Russ Ramsey has put together a series of daily readings he calls “Easter Week in Real Time.” They walk the reader day-by-day through Holy Week, showing from the Gospels what was happening each day between Palm Sunday and Easter. You can find “Easter Week in Real Time” here at The Rabbit Room. I’ll be reading them this week, and I commend them to you.

  • Patrick
    5:17 PM, 18 April 2011

    Thanks, Jonathan. I made some comments in the RR, but I’ve noticed my objections tend to get ignored over there. Jesus is always doing more than we think, and in these hearts that are more rebellious than we want to admit.

  • Canaan Bound
    2:12 AM, 19 April 2011

    So true. Especially that last paragraph.

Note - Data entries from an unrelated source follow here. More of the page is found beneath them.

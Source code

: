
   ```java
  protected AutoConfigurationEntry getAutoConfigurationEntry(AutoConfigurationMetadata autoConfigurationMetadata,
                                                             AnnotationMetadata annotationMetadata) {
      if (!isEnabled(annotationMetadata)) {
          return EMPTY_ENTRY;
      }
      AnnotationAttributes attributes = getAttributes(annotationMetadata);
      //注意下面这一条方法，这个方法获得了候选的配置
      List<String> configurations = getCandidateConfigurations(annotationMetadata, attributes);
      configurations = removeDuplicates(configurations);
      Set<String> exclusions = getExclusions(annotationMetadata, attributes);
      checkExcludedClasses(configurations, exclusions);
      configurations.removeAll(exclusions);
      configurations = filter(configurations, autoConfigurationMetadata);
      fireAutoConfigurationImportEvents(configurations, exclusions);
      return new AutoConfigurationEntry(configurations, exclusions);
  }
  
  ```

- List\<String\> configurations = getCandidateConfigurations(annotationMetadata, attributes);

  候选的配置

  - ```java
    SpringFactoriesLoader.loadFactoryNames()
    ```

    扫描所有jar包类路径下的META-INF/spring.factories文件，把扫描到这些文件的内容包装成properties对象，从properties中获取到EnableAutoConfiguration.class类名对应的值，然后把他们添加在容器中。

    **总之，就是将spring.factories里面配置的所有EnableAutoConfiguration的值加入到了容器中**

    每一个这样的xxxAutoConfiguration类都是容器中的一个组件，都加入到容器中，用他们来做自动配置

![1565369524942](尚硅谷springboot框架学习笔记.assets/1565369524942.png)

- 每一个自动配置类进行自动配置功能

The Means of Grace are mysteries, indeed. Far beyond what we can comprehend. Hosanna!

  • Canaan Bound
    3:08 AM, 19 April 2011

    Also, I posted this over in the RR in response to J. Gray’s one on love. Reposting here because I really, really like it.
    My Song Is Love Unknown (text by Samuel Crossman, c.1624-1683)

    My song is love unknown, my Savior’s love to me,
    Love to the loveless shown that they might lovely be.
    Oh, who am I that for my sake my Lord should take frail flesh and die?

    He came from His blest throne salvation to bestow;
    But men made strange, and none the longed-for Christ would know.
    But oh, my friend, my friend indeed, who at my need His life did spend.

    Sometimes they strew His way and His sweet praises sing;
    Resounding all the day Hosannas to their King.
    Then “Crucify!” is all their breath, and for His death they thirst and cry.

    Why, what hath my Lord done? What makes this rage and spite?
    He made the lame to run, He gave the blind their sight.
    Sweet injuries! Yet they at these themselves displease and ‘gainst Him rise.

    They rise and needs will have my dear Lord made away;
    A murderer they save, The Prince of Life they slay
    Yet cheerful He to suff’ring goes, that He His foes from thence might free.

    In life no house, no home, my Lord on earth might have;
    In death no friendly tomb cut what a stranger gave.
    What may I say? Heav’n was His home, but mine the tomb wherein He lay.

    Here might I stay and sing, no story so divine!
    Never was love, dear King, never was grief like Thine.
    This is my friend, in whose sweet praise I all my days could gladly spend!

  • sally apokedak
    1:27 PM, 19 April 2011

    “We came to think of Palm Sunday as our family holiday and were a little sad whenever the day came around and we didn’t have anybody to baptize”
    You make chuckle.

    And what a great post.

    We are not any different than those frond-waving worshipers. We are tempted to believe that God has betrayed us if he doesn’t deliver us in short order from the unpleasant things pressing in on us. We are concerned with the daily grind, longing for the fleshpots of Egypt, demanding leeks and onions. And we so often missing the fact that God is in our midst….

    God is with us.

    We don’t even need to be able to see the promised land. We only need to believe that he can see it, and to keep looking at him in wonder and amazement, because who could expect the God of Glory to come down and walk with us.